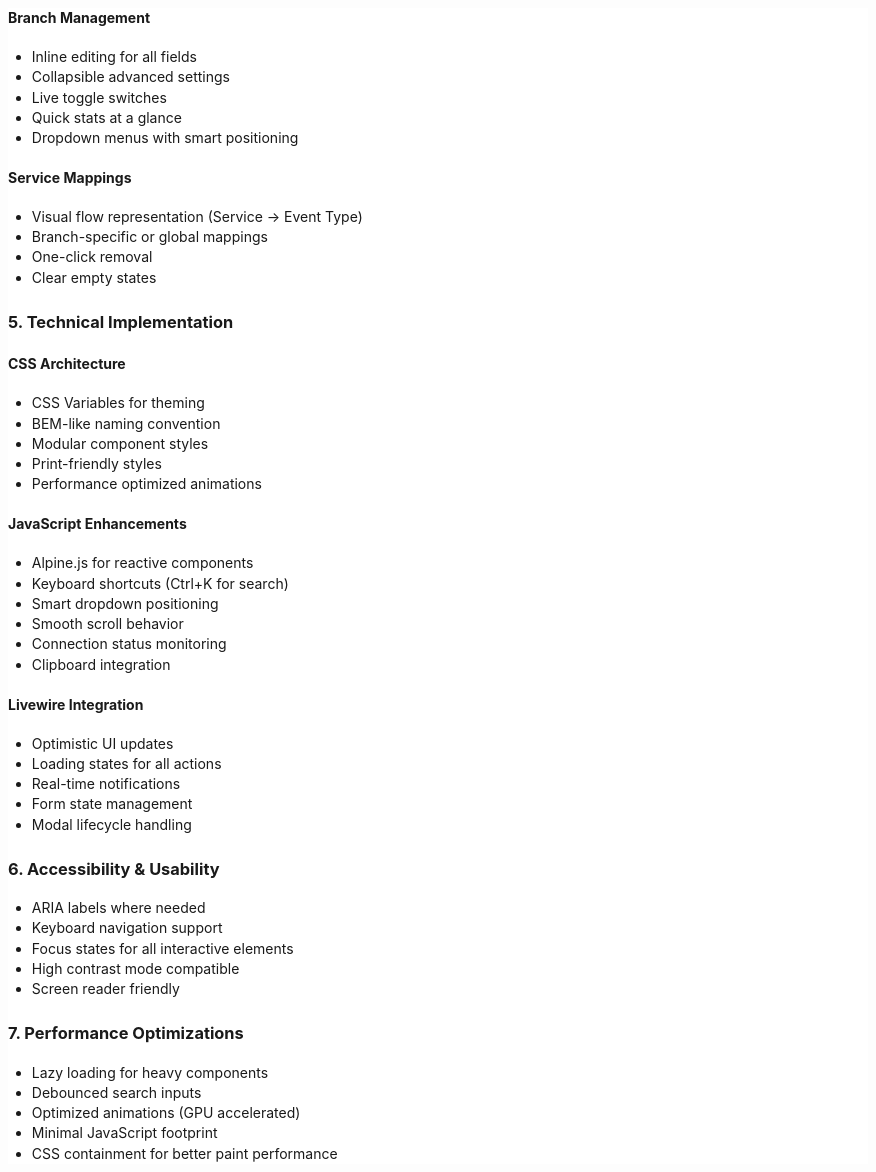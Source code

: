 #### **Branch Management**
- Inline editing for all fields
- Collapsible advanced settings
- Live toggle switches
- Quick stats at a glance
- Dropdown menus with smart positioning

#### **Service Mappings**
- Visual flow representation (Service → Event Type)
- Branch-specific or global mappings
- One-click removal
- Clear empty states

### 5. **Technical Implementation**

#### **CSS Architecture**
- CSS Variables for theming
- BEM-like naming convention
- Modular component styles
- Print-friendly styles
- Performance optimized animations

#### **JavaScript Enhancements**
- Alpine.js for reactive components
- Keyboard shortcuts (Ctrl+K for search)
- Smart dropdown positioning
- Smooth scroll behavior
- Connection status monitoring
- Clipboard integration

#### **Livewire Integration**
- Optimistic UI updates
- Loading states for all actions
- Real-time notifications
- Form state management
- Modal lifecycle handling

### 6. **Accessibility & Usability**
- ARIA labels where needed
- Keyboard navigation support
- Focus states for all interactive elements
- High contrast mode compatible
- Screen reader friendly

### 7. **Performance Optimizations**
- Lazy loading for heavy components
- Debounced search inputs
- Optimized animations (GPU accelerated)
- Minimal JavaScript footprint
- CSS containment for better paint performance
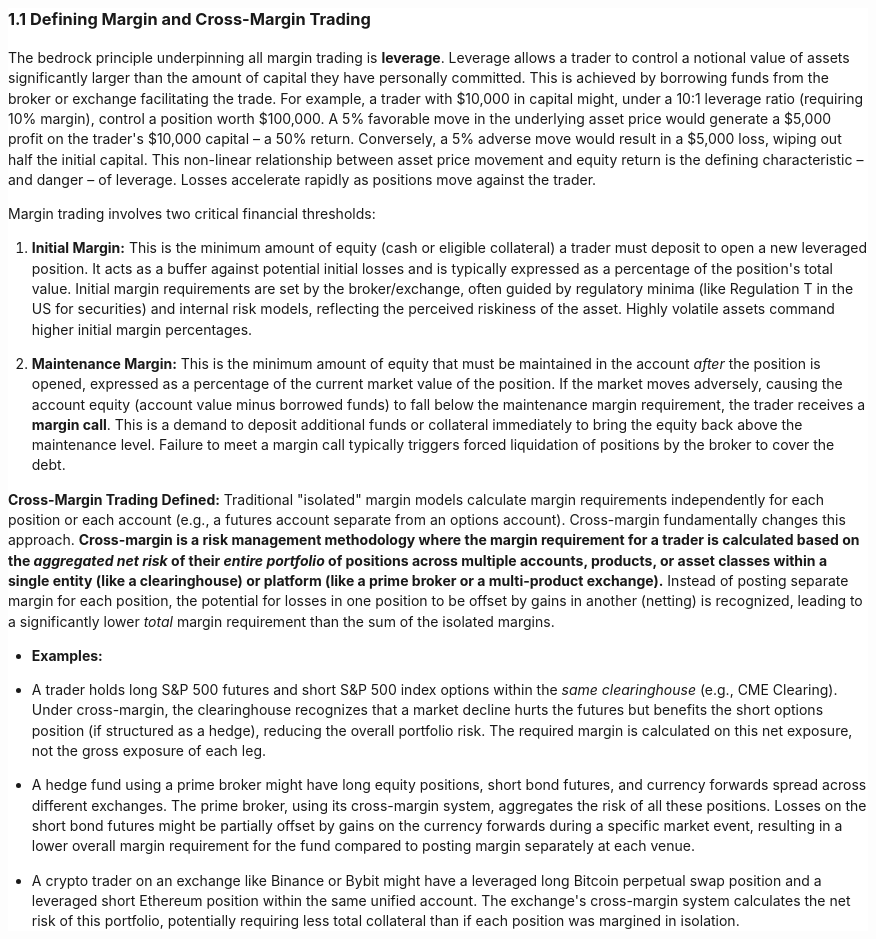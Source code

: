 ### 1.1 Defining Margin and Cross-Margin Trading

The bedrock principle underpinning all margin trading is **leverage**. Leverage allows a trader to control a notional value of assets significantly larger than the amount of capital they have personally committed. This is achieved by borrowing funds from the broker or exchange facilitating the trade. For example, a trader with $10,000 in capital might, under a 10:1 leverage ratio (requiring 10% margin), control a position worth $100,000. A 5% favorable move in the underlying asset price would generate a $5,000 profit on the trader's $10,000 capital – a 50% return. Conversely, a 5% adverse move would result in a $5,000 loss, wiping out half the initial capital. This non-linear relationship between asset price movement and equity return is the defining characteristic – and danger – of leverage. Losses accelerate rapidly as positions move against the trader.

Margin trading involves two critical financial thresholds:

1.  **Initial Margin:** This is the minimum amount of equity (cash or eligible collateral) a trader must deposit to open a new leveraged position. It acts as a buffer against potential initial losses and is typically expressed as a percentage of the position's total value. Initial margin requirements are set by the broker/exchange, often guided by regulatory minima (like Regulation T in the US for securities) and internal risk models, reflecting the perceived riskiness of the asset. Highly volatile assets command higher initial margin percentages.

2.  **Maintenance Margin:** This is the minimum amount of equity that must be maintained in the account *after* the position is opened, expressed as a percentage of the current market value of the position. If the market moves adversely, causing the account equity (account value minus borrowed funds) to fall below the maintenance margin requirement, the trader receives a **margin call**. This is a demand to deposit additional funds or collateral immediately to bring the equity back above the maintenance level. Failure to meet a margin call typically triggers forced liquidation of positions by the broker to cover the debt.

**Cross-Margin Trading Defined:** Traditional "isolated" margin models calculate margin requirements independently for each position or each account (e.g., a futures account separate from an options account). Cross-margin fundamentally changes this approach. **Cross-margin is a risk management methodology where the margin requirement for a trader is calculated based on the *aggregated net risk* of their *entire portfolio* of positions across multiple accounts, products, or asset classes within a single entity (like a clearinghouse) or platform (like a prime broker or a multi-product exchange).** Instead of posting separate margin for each position, the potential for losses in one position to be offset by gains in another (netting) is recognized, leading to a significantly lower *total* margin requirement than the sum of the isolated margins.

*   **Examples:**

*   A trader holds long S&P 500 futures and short S&P 500 index options within the *same clearinghouse* (e.g., CME Clearing). Under cross-margin, the clearinghouse recognizes that a market decline hurts the futures but benefits the short options position (if structured as a hedge), reducing the overall portfolio risk. The required margin is calculated on this net exposure, not the gross exposure of each leg.

*   A hedge fund using a prime broker might have long equity positions, short bond futures, and currency forwards spread across different exchanges. The prime broker, using its cross-margin system, aggregates the risk of all these positions. Losses on the short bond futures might be partially offset by gains on the currency forwards during a specific market event, resulting in a lower overall margin requirement for the fund compared to posting margin separately at each venue.

*   A crypto trader on an exchange like Binance or Bybit might have a leveraged long Bitcoin perpetual swap position and a leveraged short Ethereum position within the same unified account. The exchange's cross-margin system calculates the net risk of this portfolio, potentially requiring less total collateral than if each position was margined in isolation.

• **Directions**: Copy out all the data exactly; skip the pictures.

• **Written answer**:
Source code

: #### **Branch Management**
- Inline editing for all fields
- Collapsible advanced settings
- Live toggle switches
- Quick stats at a glance
- Dropdown menus with smart positioning

#### **Service Mappings**
- Visual flow representation (Service → Event Type)
- Branch-specific or global mappings
- One-click removal
- Clear empty states

### 5. **Technical Implementation**

#### **CSS Architecture**
- CSS Variables for theming
- BEM-like naming convention
- Modular component styles
- Print-friendly styles
- Performance optimized animations

#### **JavaScript Enhancements**
- Alpine.js for reactive components
- Keyboard shortcuts (Ctrl+K for search)
- Smart dropdown positioning
- Smooth scroll behavior
- Connection status monitoring
- Clipboard integration

#### **Livewire Integration**
- Optimistic UI updates
- Loading states for all actions
- Real-time notifications
- Form state management
- Modal lifecycle handling

### 6. **Accessibility & Usability**
- ARIA labels where needed
- Keyboard navigation support
- Focus states for all interactive elements
- High contrast mode compatible
- Screen reader friendly

### 7. **Performance Optimizations**
- Lazy loading for heavy components
- Debounced search inputs
- Optimized animations (GPU accelerated)
- Minimal JavaScript footprint
- CSS containment for better paint performance
Source code

: ### 1.1 Defining Margin and Cross-Margin Trading

The bedrock principle underpinning all margin trading is **leverage**. Leverage allows a trader to control a notional value of assets significantly larger than the amount of capital they have personally committed. This is achieved by borrowing funds from the broker or exchange facilitating the trade. For example, a trader with $10,000 in capital might, under a 10:1 leverage ratio (requiring 10% margin), control a position worth $100,000. A 5% favorable move in the underlying asset price would generate a $5,000 profit on the trader's $10,000 capital – a 50% return. Conversely, a 5% adverse move would result in a $5,000 loss, wiping out half the initial capital. This non-linear relationship between asset price movement and equity return is the defining characteristic – and danger – of leverage. Losses accelerate rapidly as positions move against the trader.

Margin trading involves two critical financial thresholds:

1.  **Initial Margin:** This is the minimum amount of equity (cash or eligible collateral) a trader must deposit to open a new leveraged position. It acts as a buffer against potential initial losses and is typically expressed as a percentage of the position's total value. Initial margin requirements are set by the broker/exchange, often guided by regulatory minima (like Regulation T in the US for securities) and internal risk models, reflecting the perceived riskiness of the asset. Highly volatile assets command higher initial margin percentages.

2.  **Maintenance Margin:** This is the minimum amount of equity that must be maintained in the account *after* the position is opened, expressed as a percentage of the current market value of the position. If the market moves adversely, causing the account equity (account value minus borrowed funds) to fall below the maintenance margin requirement, the trader receives a **margin call**. This is a demand to deposit additional funds or collateral immediately to bring the equity back above the maintenance level. Failure to meet a margin call typically triggers forced liquidation of positions by the broker to cover the debt.

**Cross-Margin Trading Defined:** Traditional "isolated" margin models calculate margin requirements independently for each position or each account (e.g., a futures account separate from an options account). Cross-margin fundamentally changes this approach. **Cross-margin is a risk management methodology where the margin requirement for a trader is calculated based on the *aggregated net risk* of their *entire portfolio* of positions across multiple accounts, products, or asset classes within a single entity (like a clearinghouse) or platform (like a prime broker or a multi-product exchange).** Instead of posting separate margin for each position, the potential for losses in one position to be offset by gains in another (netting) is recognized, leading to a significantly lower *total* margin requirement than the sum of the isolated margins.

*   **Examples:**

*   A trader holds long S&P 500 futures and short S&P 500 index options within the *same clearinghouse* (e.g., CME Clearing). Under cross-margin, the clearinghouse recognizes that a market decline hurts the futures but benefits the short options position (if structured as a hedge), reducing the overall portfolio risk. The required margin is calculated on this net exposure, not the gross exposure of each leg.

*   A hedge fund using a prime broker might have long equity positions, short bond futures, and currency forwards spread across different exchanges. The prime broker, using its cross-margin system, aggregates the risk of all these positions. Losses on the short bond futures might be partially offset by gains on the currency forwards during a specific market event, resulting in a lower overall margin requirement for the fund compared to posting margin separately at each venue.

*   A crypto trader on an exchange like Binance or Bybit might have a leveraged long Bitcoin perpetual swap position and a leveraged short Ethereum position within the same unified account. The exchange's cross-margin system calculates the net risk of this portfolio, potentially requiring less total collateral than if each position was margined in isolation.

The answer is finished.